Chicken Macaroni Salad with Cashew Nuts

There are food items that are very flexible in terms of consumption (i.e. those that can be eaten in various meal occasions). One good example of which is salad. It can be served either as an appetizer, a dessert, a snack or even a meal. With its flexibility, also comes a great deal of variety. There are those that are considered light and healthy. At the same time there are those that will suffice as a complete meal due to the high calorie content. The featured recipe below fits into the later. Macaroni salad can be regarded as one of the standard salads in Philippine Cuisine. It's typically found on the dining table during special occasions. In our household, we need not wait for any particular occasion to enjoy ample servings of it. Especially so when there are adorable requests from family members that calls to be granted.
Personally, I have developed a liking for this kind of salad. I pretty much grew up with it. Anyhow, what's not to be liked about it? Every dollop of this mixture renders a creamy, rich, sweet-savoury taste.

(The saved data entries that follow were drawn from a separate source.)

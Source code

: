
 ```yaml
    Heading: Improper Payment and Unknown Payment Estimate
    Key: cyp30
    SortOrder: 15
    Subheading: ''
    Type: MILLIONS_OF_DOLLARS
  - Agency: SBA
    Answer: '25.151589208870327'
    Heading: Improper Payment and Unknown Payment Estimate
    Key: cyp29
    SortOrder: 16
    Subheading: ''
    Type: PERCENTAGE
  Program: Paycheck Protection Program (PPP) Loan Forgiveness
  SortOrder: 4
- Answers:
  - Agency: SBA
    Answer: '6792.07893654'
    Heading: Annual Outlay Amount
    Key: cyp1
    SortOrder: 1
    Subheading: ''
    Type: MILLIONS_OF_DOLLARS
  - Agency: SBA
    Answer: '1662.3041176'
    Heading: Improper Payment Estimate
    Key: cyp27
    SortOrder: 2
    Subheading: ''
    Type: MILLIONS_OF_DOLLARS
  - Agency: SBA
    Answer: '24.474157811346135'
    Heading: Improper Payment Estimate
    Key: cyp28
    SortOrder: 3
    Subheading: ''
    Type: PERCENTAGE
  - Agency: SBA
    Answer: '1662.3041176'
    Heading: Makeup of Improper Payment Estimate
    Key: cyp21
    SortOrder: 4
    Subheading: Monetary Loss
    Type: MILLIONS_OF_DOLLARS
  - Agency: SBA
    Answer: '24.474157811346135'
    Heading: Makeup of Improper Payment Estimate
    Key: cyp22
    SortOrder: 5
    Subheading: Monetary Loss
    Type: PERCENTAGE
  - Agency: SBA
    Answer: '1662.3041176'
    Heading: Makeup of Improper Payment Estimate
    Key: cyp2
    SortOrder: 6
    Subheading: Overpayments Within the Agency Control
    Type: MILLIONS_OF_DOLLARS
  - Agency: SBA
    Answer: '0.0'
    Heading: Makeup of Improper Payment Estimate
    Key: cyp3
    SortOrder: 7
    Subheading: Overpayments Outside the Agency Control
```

The union of the different flavors from fresh spices, vegetables and fruits gives a mellow-luscious bite. To give it a twist, I added some cashew nuts. Apart from the nutty taste, it also adds another dimension to the texture of the dish. I kid you not, this is toothsome! What you need:


250 g elbow macaroni pasta (cooked according to package directions; drained)
250 g chicken breast (boiled and shredded)
1 cup pineapple tidbits
1/4 cup cheddar cheese (cut into small cubes)
1/4 cup raisins
1 small carrots (blanched and cut into small cubes)
1 med sized onion (finely chopped)
1/4 cup cashew nuts (roasted and unsalted)
470 ml mayonnaise
salt and pepper to taste

How to make:


Toss all ingredients in a salad bowl. Stir in mayonnaise, season with salt and pepper and mix well. Serve chilled.